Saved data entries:
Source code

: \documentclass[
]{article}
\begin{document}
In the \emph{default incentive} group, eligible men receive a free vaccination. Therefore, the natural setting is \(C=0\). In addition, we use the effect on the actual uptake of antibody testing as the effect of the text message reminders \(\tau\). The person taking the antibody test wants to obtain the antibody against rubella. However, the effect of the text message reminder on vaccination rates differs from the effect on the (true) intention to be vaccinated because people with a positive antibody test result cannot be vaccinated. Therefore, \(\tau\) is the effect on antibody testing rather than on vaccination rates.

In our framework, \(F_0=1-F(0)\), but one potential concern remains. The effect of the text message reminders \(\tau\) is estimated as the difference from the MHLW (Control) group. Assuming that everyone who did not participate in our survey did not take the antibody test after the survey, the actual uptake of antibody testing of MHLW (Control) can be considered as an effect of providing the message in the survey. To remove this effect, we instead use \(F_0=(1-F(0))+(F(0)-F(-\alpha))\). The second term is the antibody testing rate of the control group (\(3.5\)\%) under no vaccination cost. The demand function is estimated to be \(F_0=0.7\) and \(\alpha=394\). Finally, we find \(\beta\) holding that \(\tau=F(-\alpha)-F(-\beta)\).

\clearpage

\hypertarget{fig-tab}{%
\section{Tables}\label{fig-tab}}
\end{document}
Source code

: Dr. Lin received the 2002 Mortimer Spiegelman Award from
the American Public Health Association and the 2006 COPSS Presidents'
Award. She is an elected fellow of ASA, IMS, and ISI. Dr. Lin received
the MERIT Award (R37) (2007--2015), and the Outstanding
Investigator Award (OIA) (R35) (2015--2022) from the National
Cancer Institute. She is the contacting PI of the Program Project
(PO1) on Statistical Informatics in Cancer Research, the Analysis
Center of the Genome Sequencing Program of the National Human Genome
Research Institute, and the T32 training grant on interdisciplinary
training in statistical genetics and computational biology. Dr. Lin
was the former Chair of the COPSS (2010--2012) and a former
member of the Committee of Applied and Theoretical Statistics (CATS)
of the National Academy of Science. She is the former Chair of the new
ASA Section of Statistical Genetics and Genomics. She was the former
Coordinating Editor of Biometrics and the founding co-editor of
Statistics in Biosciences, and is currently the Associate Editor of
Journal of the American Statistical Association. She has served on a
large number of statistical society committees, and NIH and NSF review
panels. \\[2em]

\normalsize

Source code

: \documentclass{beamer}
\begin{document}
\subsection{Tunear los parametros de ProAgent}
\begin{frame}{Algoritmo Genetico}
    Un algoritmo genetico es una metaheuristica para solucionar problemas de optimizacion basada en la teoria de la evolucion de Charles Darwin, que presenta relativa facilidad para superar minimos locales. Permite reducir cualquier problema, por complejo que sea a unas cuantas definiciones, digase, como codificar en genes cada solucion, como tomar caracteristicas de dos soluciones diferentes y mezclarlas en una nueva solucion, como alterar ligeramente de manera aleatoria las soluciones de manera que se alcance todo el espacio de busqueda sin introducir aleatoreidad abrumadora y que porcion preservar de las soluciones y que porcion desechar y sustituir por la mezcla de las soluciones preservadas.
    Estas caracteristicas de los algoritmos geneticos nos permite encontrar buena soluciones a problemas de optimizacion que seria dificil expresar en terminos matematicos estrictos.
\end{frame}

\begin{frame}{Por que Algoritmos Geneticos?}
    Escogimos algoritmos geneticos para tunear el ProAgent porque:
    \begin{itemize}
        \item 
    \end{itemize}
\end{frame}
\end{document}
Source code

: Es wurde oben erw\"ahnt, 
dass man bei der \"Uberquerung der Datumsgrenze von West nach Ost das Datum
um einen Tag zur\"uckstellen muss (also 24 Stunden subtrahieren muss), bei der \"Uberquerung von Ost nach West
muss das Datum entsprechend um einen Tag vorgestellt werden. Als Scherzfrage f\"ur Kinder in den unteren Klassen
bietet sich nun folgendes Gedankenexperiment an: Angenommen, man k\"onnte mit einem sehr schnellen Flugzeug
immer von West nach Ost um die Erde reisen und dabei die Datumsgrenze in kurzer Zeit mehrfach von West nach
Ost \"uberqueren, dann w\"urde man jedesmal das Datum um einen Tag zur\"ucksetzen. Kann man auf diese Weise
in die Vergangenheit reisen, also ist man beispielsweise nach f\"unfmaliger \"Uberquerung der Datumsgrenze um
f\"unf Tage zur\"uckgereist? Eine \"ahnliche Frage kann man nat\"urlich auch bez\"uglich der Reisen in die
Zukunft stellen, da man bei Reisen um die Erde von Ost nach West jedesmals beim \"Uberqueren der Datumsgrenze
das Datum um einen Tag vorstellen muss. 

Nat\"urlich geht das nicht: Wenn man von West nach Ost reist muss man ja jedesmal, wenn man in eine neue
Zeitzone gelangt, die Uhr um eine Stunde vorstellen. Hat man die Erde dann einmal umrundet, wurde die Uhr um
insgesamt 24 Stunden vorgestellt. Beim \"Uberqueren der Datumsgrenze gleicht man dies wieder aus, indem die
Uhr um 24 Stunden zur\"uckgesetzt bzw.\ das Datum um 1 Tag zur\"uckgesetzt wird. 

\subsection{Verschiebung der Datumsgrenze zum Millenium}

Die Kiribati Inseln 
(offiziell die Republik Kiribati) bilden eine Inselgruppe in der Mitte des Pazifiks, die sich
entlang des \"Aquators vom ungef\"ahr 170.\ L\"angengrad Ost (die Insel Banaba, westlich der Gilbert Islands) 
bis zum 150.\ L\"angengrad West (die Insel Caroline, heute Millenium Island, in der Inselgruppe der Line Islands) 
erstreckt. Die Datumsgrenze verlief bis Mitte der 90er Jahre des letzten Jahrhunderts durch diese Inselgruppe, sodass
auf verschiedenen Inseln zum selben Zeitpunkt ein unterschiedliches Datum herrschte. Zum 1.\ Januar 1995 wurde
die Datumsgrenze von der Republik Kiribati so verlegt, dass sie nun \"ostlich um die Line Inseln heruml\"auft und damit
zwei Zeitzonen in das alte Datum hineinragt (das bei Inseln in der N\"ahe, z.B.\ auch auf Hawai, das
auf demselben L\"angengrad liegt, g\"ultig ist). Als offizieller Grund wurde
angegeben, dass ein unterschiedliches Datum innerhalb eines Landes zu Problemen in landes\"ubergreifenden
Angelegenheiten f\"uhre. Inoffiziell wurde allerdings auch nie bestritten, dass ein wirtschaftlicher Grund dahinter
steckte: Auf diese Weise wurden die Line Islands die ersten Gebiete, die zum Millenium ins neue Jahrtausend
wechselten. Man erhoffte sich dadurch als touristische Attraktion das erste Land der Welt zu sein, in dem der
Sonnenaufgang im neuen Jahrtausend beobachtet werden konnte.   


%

* * *

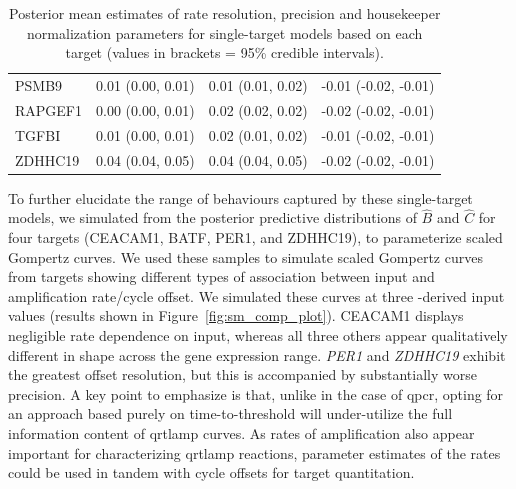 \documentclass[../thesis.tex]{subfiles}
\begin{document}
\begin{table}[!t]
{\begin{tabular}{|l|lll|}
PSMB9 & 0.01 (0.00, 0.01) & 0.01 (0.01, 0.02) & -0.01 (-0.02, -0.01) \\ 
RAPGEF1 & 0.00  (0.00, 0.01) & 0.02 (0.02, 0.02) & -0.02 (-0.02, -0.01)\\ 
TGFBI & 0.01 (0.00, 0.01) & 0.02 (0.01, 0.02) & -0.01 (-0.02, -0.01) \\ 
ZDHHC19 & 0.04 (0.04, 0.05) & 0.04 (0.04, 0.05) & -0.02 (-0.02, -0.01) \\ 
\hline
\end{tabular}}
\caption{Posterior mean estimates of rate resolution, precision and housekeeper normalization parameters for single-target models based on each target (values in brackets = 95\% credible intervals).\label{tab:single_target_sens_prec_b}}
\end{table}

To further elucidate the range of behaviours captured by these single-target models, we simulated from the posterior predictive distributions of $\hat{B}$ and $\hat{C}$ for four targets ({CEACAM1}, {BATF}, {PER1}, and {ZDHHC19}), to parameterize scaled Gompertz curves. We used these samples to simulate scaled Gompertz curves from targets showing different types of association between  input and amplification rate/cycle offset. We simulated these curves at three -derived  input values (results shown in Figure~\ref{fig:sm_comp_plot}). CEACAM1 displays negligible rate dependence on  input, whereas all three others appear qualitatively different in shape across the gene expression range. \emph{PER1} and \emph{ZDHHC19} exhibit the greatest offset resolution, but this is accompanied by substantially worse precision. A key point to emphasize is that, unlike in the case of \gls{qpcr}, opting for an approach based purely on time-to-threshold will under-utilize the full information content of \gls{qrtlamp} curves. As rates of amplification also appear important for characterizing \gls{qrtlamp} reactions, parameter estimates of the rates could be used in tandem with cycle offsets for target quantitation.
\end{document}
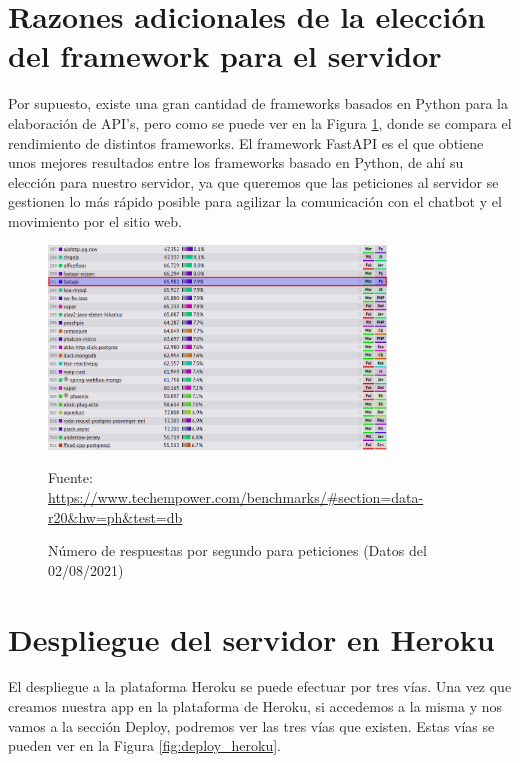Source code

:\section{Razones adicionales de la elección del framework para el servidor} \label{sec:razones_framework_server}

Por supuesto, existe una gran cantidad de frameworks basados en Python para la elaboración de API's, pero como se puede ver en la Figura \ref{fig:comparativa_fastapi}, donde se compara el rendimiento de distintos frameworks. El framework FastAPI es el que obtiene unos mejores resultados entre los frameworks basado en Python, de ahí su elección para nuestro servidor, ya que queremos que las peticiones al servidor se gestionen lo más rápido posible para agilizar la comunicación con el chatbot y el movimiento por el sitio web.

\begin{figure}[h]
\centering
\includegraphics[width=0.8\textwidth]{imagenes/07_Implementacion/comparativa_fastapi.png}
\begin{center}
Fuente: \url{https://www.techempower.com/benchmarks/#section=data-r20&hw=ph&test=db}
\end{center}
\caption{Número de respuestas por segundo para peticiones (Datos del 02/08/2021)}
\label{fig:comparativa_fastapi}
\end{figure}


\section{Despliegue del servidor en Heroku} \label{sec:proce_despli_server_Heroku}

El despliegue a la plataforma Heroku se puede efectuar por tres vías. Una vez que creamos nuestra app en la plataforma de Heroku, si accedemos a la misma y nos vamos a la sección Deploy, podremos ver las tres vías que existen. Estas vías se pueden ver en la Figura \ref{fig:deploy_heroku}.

● What the task asks: Where the string "optimizacion" occurs in the data, return the whole line.

● Written solution:
    Un algoritmo genetico es una metaheuristica para solucionar problemas de optimizacion basada en la teoria de la evolucion de Charles Darwin, que presenta relativa facilidad para superar minimos locales. Permite reducir cualquier problema, por complejo que sea a unas cuantas definiciones, digase, como codificar en genes cada solucion, como tomar caracteristicas de dos soluciones diferentes y mezclarlas en una nueva solucion, como alterar ligeramente de manera aleatoria las soluciones de manera que se alcance todo el espacio de busqueda sin introducir aleatoreidad abrumadora y que porcion preservar de las soluciones y que porcion desechar y sustituir por la mezcla de las soluciones preservadas.
    Estas caracteristicas de los algoritmos geneticos nos permite encontrar buena soluciones a problemas de optimizacion que seria dificil expresar en terminos matematicos estrictos.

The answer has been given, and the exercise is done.